_Aim of the task_
Tell me how many lines in the data below hold the string "côté", and say nothing else.

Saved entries

##########

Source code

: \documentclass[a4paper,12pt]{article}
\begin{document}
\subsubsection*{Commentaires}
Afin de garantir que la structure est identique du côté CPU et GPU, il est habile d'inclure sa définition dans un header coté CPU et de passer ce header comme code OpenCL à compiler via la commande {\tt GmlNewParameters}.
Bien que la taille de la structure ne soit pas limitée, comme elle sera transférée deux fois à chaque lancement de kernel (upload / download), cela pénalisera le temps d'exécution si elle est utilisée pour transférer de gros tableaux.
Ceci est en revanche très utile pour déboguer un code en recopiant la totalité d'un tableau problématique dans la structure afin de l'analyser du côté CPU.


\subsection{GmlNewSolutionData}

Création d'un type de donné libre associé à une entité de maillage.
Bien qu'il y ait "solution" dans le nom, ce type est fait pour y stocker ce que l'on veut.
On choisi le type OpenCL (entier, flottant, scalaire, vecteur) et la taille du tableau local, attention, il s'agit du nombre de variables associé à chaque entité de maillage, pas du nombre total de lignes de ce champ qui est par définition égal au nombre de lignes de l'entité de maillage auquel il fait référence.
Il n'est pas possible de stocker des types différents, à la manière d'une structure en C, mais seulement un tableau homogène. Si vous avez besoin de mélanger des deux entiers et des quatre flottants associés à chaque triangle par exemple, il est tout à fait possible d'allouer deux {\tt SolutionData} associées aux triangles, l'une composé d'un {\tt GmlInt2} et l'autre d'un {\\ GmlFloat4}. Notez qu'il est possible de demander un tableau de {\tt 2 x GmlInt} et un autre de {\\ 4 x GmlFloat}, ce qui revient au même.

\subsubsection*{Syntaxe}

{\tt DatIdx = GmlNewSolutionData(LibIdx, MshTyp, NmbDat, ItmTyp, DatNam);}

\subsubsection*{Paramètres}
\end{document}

##########

_Exercise answer_
2